Your copy must hold every line of the records word for word. It must hold no pictures.

---- Records for this exercise

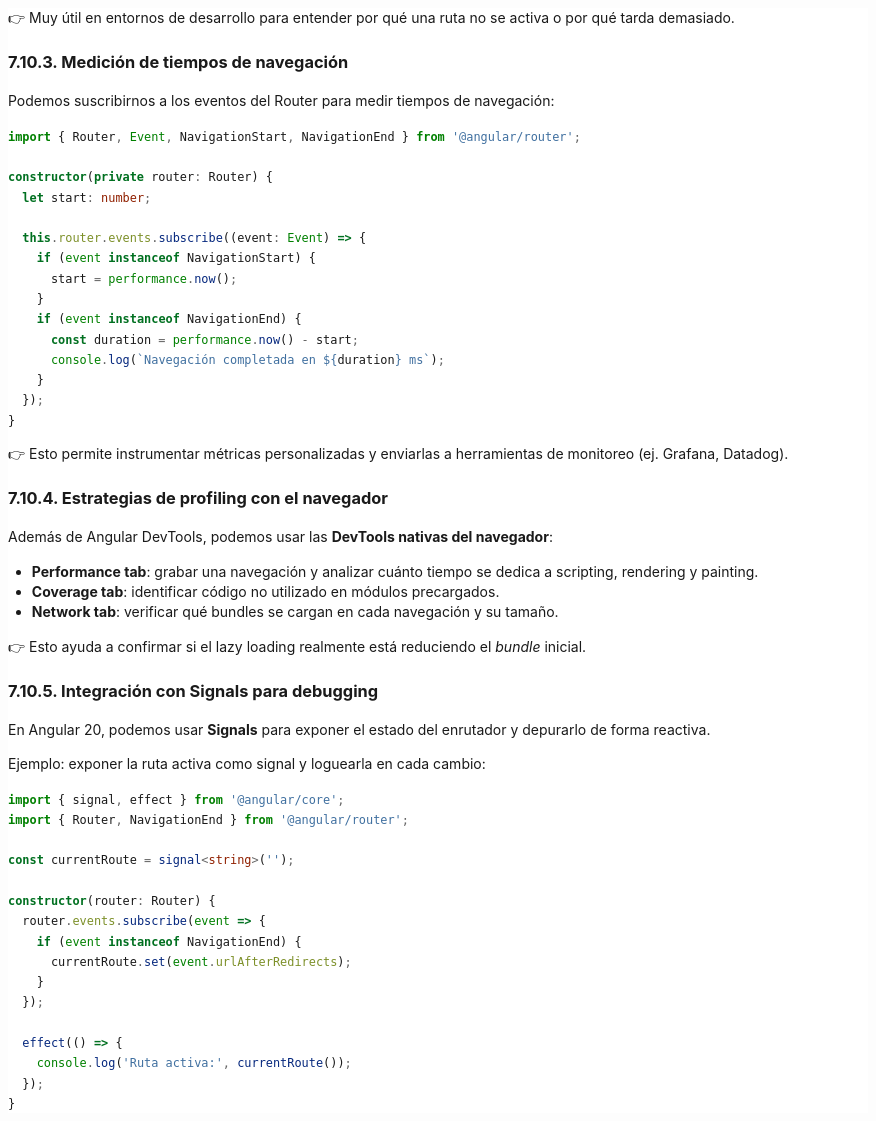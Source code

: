 👉 Muy útil en entornos de desarrollo para entender por qué una ruta no se activa o por qué tarda demasiado.

### 7.10.3. Medición de tiempos de navegación

Podemos suscribirnos a los eventos del Router para medir tiempos de navegación:

```ts
import { Router, Event, NavigationStart, NavigationEnd } from '@angular/router';

constructor(private router: Router) {
  let start: number;

  this.router.events.subscribe((event: Event) => {
    if (event instanceof NavigationStart) {
      start = performance.now();
    }
    if (event instanceof NavigationEnd) {
      const duration = performance.now() - start;
      console.log(`Navegación completada en ${duration} ms`);
    }
  });
}
```

👉 Esto permite instrumentar métricas personalizadas y enviarlas a herramientas de monitoreo (ej. Grafana, Datadog).

### 7.10.4. Estrategias de profiling con el navegador

Además de Angular DevTools, podemos usar las **DevTools nativas del navegador**:  
- **Performance tab**: grabar una navegación y analizar cuánto tiempo se dedica a scripting, rendering y painting.  
- **Coverage tab**: identificar código no utilizado en módulos precargados.  
- **Network tab**: verificar qué bundles se cargan en cada navegación y su tamaño.  

👉 Esto ayuda a confirmar si el lazy loading realmente está reduciendo el *bundle* inicial.

### 7.10.5. Integración con Signals para debugging

En Angular 20, podemos usar **Signals** para exponer el estado del enrutador y depurarlo de forma reactiva.  

Ejemplo: exponer la ruta activa como signal y loguearla en cada cambio:

```ts
import { signal, effect } from '@angular/core';
import { Router, NavigationEnd } from '@angular/router';

const currentRoute = signal<string>('');

constructor(router: Router) {
  router.events.subscribe(event => {
    if (event instanceof NavigationEnd) {
      currentRoute.set(event.urlAfterRedirects);
    }
  });

  effect(() => {
    console.log('Ruta activa:', currentRoute());
  });
}
```
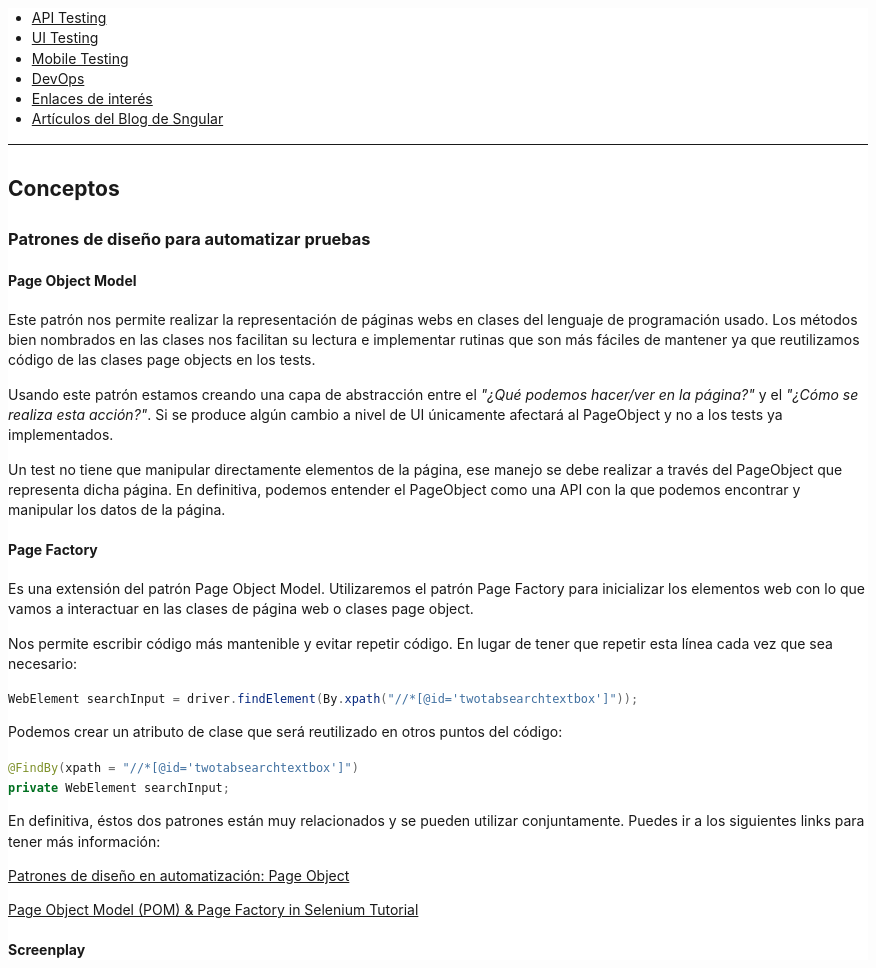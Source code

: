   - [API Testing](#api-testing)
  - [UI Testing](#ui-testing)
  - [Mobile Testing](#mobile-testing)
  - [DevOps](#devops)
  - [Enlaces de interés](#enlaces-de-inter%C3%A9s)
- [Artículos del Blog de Sngular](#art%C3%ADculos-del-blog-de-sngular)

---

## Conceptos

### Patrones de diseño para automatizar pruebas

#### Page Object Model

Este patrón nos permite realizar la representación de páginas webs en clases del lenguaje de programación usado. Los métodos bien nombrados en las clases nos facilitan su lectura e implementar rutinas que son más fáciles de mantener ya que reutilizamos código de las clases page objects en los tests.

Usando este patrón estamos creando una capa de abstracción entre el *"¿Qué podemos hacer/ver en la página?"* y el *"¿Cómo se realiza esta acción?"*. Si se produce algún cambio a nivel de UI únicamente afectará al PageObject y no a los tests ya implementados.

Un test no tiene que manipular directamente elementos de la página, ese manejo se debe realizar a través del PageObject que representa dicha página. En definitiva, podemos entender el PageObject como una API con la que podemos encontrar y manipular los datos de la página.

#### Page Factory

Es una extensión del patrón Page Object Model. Utilizaremos el patrón Page Factory para inicializar los elementos web con lo que vamos a interactuar en las clases de página web o clases page object.

Nos permite escribir código más mantenible y evitar repetir código. En lugar de tener que repetir esta línea cada vez que sea necesario:

```java
WebElement searchInput = driver.findElement(By.xpath("//*[@id='twotabsearchtextbox']"));
```

Podemos crear un atributo de clase que será reutilizado en otros puntos del código:

```java
@FindBy(xpath = "//*[@id='twotabsearchtextbox']")
private WebElement searchInput;
```

En definitiva, éstos dos patrones están muy relacionados y se pueden utilizar conjuntamente. Puedes ir a los siguientes links para tener más información:

[Patrones de diseño en automatización: Page Object](https://qanewsblog.com/2014/08/07/patrones-de-diseno-en-automatizacion-page-objects/)
  
[Page Object Model (POM) & Page Factory in Selenium Tutorial](https://www.guru99.com/page-object-model-pom-page-factory-in-selenium-ultimate-guide.html)

#### Screenplay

--------

Exercise result ::
Source code

: 👉 Muy útil en entornos de desarrollo para entender por qué una ruta no se activa o por qué tarda demasiado.

### 7.10.3. Medición de tiempos de navegación

Podemos suscribirnos a los eventos del Router para medir tiempos de navegación:

```ts
import { Router, Event, NavigationStart, NavigationEnd } from '@angular/router';

constructor(private router: Router) {
  let start: number;

  this.router.events.subscribe((event: Event) => {
    if (event instanceof NavigationStart) {
      start = performance.now();
    }
    if (event instanceof NavigationEnd) {
      const duration = performance.now() - start;
      console.log(`Navegación completada en ${duration} ms`);
    }
  });
}
```

👉 Esto permite instrumentar métricas personalizadas y enviarlas a herramientas de monitoreo (ej. Grafana, Datadog).

### 7.10.4. Estrategias de profiling con el navegador

Además de Angular DevTools, podemos usar las **DevTools nativas del navegador**:  
- **Performance tab**: grabar una navegación y analizar cuánto tiempo se dedica a scripting, rendering y painting.  
- **Coverage tab**: identificar código no utilizado en módulos precargados.  
- **Network tab**: verificar qué bundles se cargan en cada navegación y su tamaño.  

👉 Esto ayuda a confirmar si el lazy loading realmente está reduciendo el *bundle* inicial.

### 7.10.5. Integración con Signals para debugging

En Angular 20, podemos usar **Signals** para exponer el estado del enrutador y depurarlo de forma reactiva.  

Ejemplo: exponer la ruta activa como signal y loguearla en cada cambio:

```ts
import { signal, effect } from '@angular/core';
import { Router, NavigationEnd } from '@angular/router';

const currentRoute = signal<string>('');

constructor(router: Router) {
  router.events.subscribe(event => {
    if (event instanceof NavigationEnd) {
      currentRoute.set(event.urlAfterRedirects);
    }
  });

  effect(() => {
    console.log('Ruta activa:', currentRoute());
  });
}
```
Source code

:   - [API Testing](#api-testing)
  - [UI Testing](#ui-testing)
  - [Mobile Testing](#mobile-testing)
  - [DevOps](#devops)
  - [Enlaces de interés](#enlaces-de-inter%C3%A9s)
- [Artículos del Blog de Sngular](#art%C3%ADculos-del-blog-de-sngular)

---

## Conceptos

### Patrones de diseño para automatizar pruebas

#### Page Object Model

Este patrón nos permite realizar la representación de páginas webs en clases del lenguaje de programación usado. Los métodos bien nombrados en las clases nos facilitan su lectura e implementar rutinas que son más fáciles de mantener ya que reutilizamos código de las clases page objects en los tests.

Usando este patrón estamos creando una capa de abstracción entre el *"¿Qué podemos hacer/ver en la página?"* y el *"¿Cómo se realiza esta acción?"*. Si se produce algún cambio a nivel de UI únicamente afectará al PageObject y no a los tests ya implementados.

Un test no tiene que manipular directamente elementos de la página, ese manejo se debe realizar a través del PageObject que representa dicha página. En definitiva, podemos entender el PageObject como una API con la que podemos encontrar y manipular los datos de la página.

#### Page Factory

Es una extensión del patrón Page Object Model. Utilizaremos el patrón Page Factory para inicializar los elementos web con lo que vamos a interactuar en las clases de página web o clases page object.

Nos permite escribir código más mantenible y evitar repetir código. En lugar de tener que repetir esta línea cada vez que sea necesario:

```java
WebElement searchInput = driver.findElement(By.xpath("//*[@id='twotabsearchtextbox']"));
```

Podemos crear un atributo de clase que será reutilizado en otros puntos del código:

```java
@FindBy(xpath = "//*[@id='twotabsearchtextbox']")
private WebElement searchInput;
```

En definitiva, éstos dos patrones están muy relacionados y se pueden utilizar conjuntamente. Puedes ir a los siguientes links para tener más información:

[Patrones de diseño en automatización: Page Object](https://qanewsblog.com/2014/08/07/patrones-de-diseno-en-automatizacion-page-objects/)
  
[Page Object Model (POM) & Page Factory in Selenium Tutorial](https://www.guru99.com/page-object-model-pom-page-factory-in-selenium-ultimate-guide.html)

#### Screenplay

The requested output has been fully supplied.